THIS FIELD NOTICE IS PROVIDED ON AN "AS IS" BASIS AND DOES NOT IMPLY ANY KIND OF GUARANTEE OR WARRANTY, INCLUDING THE WARRANTY OF MERCHANTABILITY. YOUR USE OF THE INFORMATION ON THE FIELD NOTICE OR MATERIALS LINKED FROM THE FIELD NOTICE IS AT YOUR OWN RISK. CISCO RESERVES THE RIGHT TO CHANGE OR UPDATE THIS FIELD NOTICE AT ANY TIME.
Affected Software Product | Affected Release | Affected Release Number | Comments |
---|---|---|---|
HyperFlex HX Data Platform | 5.0 | 5.0(2a), 5.0(2b), 5.0(2c), 5.0(2d) |
Defect ID | Headline |
CSCwf98678 | Potential APD in presence of stale disk mirror clean requests |
CSCwf34019 | A race condition during handling of flusher restart may result into discarding data to be flushed |
Cisco HyperFlex Data Platform (HXDP) Software Releases 5.0(2a), 5.0(2b), 5.0(2c), and 5.0(2d) include software defects that may result in data unavailability or, in rare cases, data loss. The impact of these two bugs is typically triggered by a cluster maintenance event or an event such as drive failure.
CSCwf98678: All Paths Down (APD) may occur sometime after a drive is replaced.

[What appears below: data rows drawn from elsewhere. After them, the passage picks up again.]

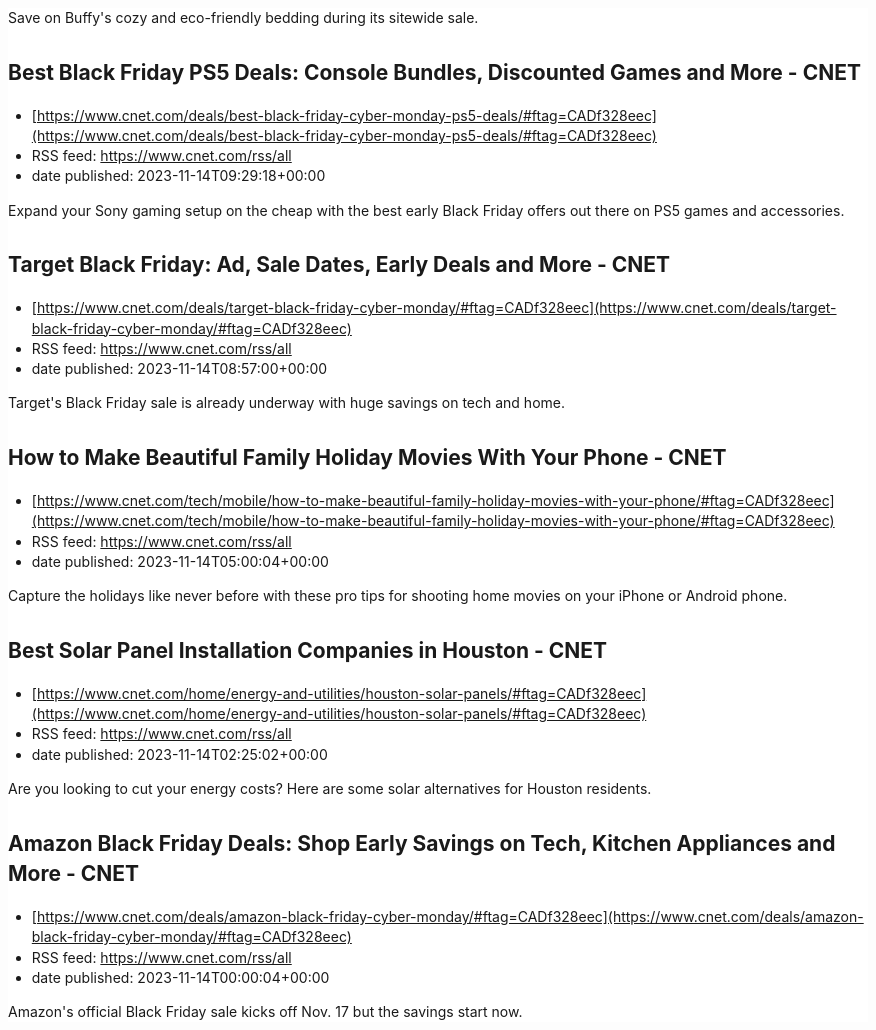 Save on Buffy's cozy and eco-friendly bedding during its sitewide sale.

## Best Black Friday PS5 Deals: Console Bundles, Discounted Games and More     - CNET
 - [https://www.cnet.com/deals/best-black-friday-cyber-monday-ps5-deals/#ftag=CADf328eec](https://www.cnet.com/deals/best-black-friday-cyber-monday-ps5-deals/#ftag=CADf328eec)
 - RSS feed: https://www.cnet.com/rss/all
 - date published: 2023-11-14T09:29:18+00:00

Expand your Sony gaming setup on the cheap with the best early Black Friday offers out there on PS5 games and accessories.

## Target Black Friday: Ad, Sale Dates, Early Deals and More     - CNET
 - [https://www.cnet.com/deals/target-black-friday-cyber-monday/#ftag=CADf328eec](https://www.cnet.com/deals/target-black-friday-cyber-monday/#ftag=CADf328eec)
 - RSS feed: https://www.cnet.com/rss/all
 - date published: 2023-11-14T08:57:00+00:00

Target's Black Friday sale is already underway with huge savings on tech and home.

## How to Make Beautiful Family Holiday Movies With Your Phone     - CNET
 - [https://www.cnet.com/tech/mobile/how-to-make-beautiful-family-holiday-movies-with-your-phone/#ftag=CADf328eec](https://www.cnet.com/tech/mobile/how-to-make-beautiful-family-holiday-movies-with-your-phone/#ftag=CADf328eec)
 - RSS feed: https://www.cnet.com/rss/all
 - date published: 2023-11-14T05:00:04+00:00

Capture the holidays like never before with these pro tips for shooting home movies on your iPhone or Android phone.

## Best Solar Panel Installation Companies in Houston     - CNET
 - [https://www.cnet.com/home/energy-and-utilities/houston-solar-panels/#ftag=CADf328eec](https://www.cnet.com/home/energy-and-utilities/houston-solar-panels/#ftag=CADf328eec)
 - RSS feed: https://www.cnet.com/rss/all
 - date published: 2023-11-14T02:25:02+00:00

Are you looking to cut your energy costs? Here are some solar alternatives for Houston residents.

## Amazon Black Friday Deals: Shop Early Savings on Tech, Kitchen Appliances and More     - CNET
 - [https://www.cnet.com/deals/amazon-black-friday-cyber-monday/#ftag=CADf328eec](https://www.cnet.com/deals/amazon-black-friday-cyber-monday/#ftag=CADf328eec)
 - RSS feed: https://www.cnet.com/rss/all
 - date published: 2023-11-14T00:00:04+00:00

Amazon's official Black Friday sale kicks off Nov. 17 but the savings start now.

This bug can cause the following issues:
CSCwf34019: A race condition during cache-to-persistent destaging may discard the data to be flushed. This bug can cause the following issues:
CSCwf98678: APD may occur sometime after a drive is replaced.
A Cisco HyperFlex file system maintains copies or mirrors of data objects on different disks on different nodes. A mirror could be moved in or out of a disk due to various conditions, such as rebalancing requirements due to drive replacement. When a mirror is moved out of a disk, a request is generated to clean the mirror and store it in a cluster database. Due to changes that were made in Cisco HXDP Releases 5.0(2a through d), repeated rebalancing activity might cause different mirrors to become assigned to the same disk over time. Blocks from older mirrors might overwrite the index, which could result in data not being fetched correctly, which could lead to a potential APD situation.

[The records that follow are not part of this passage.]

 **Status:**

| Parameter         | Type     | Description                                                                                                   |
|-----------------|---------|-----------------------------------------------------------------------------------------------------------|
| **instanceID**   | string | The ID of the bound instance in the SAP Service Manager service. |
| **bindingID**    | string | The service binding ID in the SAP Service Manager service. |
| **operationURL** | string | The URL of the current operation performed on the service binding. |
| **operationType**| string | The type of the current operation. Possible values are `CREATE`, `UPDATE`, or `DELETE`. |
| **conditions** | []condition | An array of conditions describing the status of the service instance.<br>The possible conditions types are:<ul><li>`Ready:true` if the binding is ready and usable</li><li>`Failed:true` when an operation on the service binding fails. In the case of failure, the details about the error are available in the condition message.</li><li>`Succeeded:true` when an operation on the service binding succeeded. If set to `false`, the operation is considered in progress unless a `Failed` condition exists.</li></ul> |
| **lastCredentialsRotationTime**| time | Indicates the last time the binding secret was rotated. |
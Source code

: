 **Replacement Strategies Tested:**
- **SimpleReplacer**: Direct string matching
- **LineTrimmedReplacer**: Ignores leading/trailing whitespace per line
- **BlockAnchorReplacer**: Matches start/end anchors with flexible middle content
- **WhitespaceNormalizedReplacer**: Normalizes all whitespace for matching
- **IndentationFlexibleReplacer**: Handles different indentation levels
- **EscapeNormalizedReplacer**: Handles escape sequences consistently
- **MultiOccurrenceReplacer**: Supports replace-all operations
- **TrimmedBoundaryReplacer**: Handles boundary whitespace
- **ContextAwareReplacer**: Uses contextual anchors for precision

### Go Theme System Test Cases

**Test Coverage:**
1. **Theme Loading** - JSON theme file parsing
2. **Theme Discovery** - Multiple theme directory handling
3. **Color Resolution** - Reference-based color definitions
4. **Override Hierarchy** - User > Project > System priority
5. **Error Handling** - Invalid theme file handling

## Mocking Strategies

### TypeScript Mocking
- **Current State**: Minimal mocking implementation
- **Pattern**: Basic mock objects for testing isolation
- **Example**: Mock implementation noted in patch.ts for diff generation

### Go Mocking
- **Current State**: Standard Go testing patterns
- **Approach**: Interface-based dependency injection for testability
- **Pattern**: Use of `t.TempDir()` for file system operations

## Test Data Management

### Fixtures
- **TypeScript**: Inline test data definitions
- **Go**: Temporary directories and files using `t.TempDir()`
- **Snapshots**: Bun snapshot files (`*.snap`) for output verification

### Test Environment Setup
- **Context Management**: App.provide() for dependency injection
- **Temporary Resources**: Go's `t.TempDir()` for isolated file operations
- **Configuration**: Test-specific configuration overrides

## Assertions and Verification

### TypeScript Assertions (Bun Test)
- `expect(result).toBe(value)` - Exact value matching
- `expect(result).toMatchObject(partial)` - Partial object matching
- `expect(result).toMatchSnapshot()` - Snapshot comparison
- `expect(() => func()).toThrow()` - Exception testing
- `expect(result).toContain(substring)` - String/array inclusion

CSCwf34019: A race condition during cache-to-persistent destaging may discard the data to be flushed.
During destaging activity, under an extremely rare scenario of remote node mirror changes, data may be impacted.
The Reduce Resync issues described in this Field Notice have been resolved in Cisco HXDP Software Release 5.0(2e) and later. Remediations described in this section are required before upgrading to Cisco HXDP Software Release 5.0(2e) because the action of performing the upgrade can cause an APD condition if stale mirrors exist prior to the upgrade. However, if upgrading a cluster to Cisco HXDP Software Release 5.0(2g) or later, no additional action is required prior to upgrade. Cisco HXDP Software Release 5.0(2g) automatically addresses stale mirrors by running remediation scripts before performing the update. Cisco recommends upgrading to HXDP Software Release 5.0(2g) or later for the smoothest remediation and upgrade experience.
Clusters running affected releases in a Hyper-V environment should immediately upgrade to Cisco HXDP Software Release 5.0(2g) or later. No Cisco TAC assistance or additional remediation is required if upgrading to this release.
Clusters running affected releases in an ESXi environment do not require any additional remediation steps if upgrading to Cisco HXDP Software Release 5.0(2g) or later. One of the two remediation options described below is required if upgrading to Cisco HXDP Software Release 5.0(2e).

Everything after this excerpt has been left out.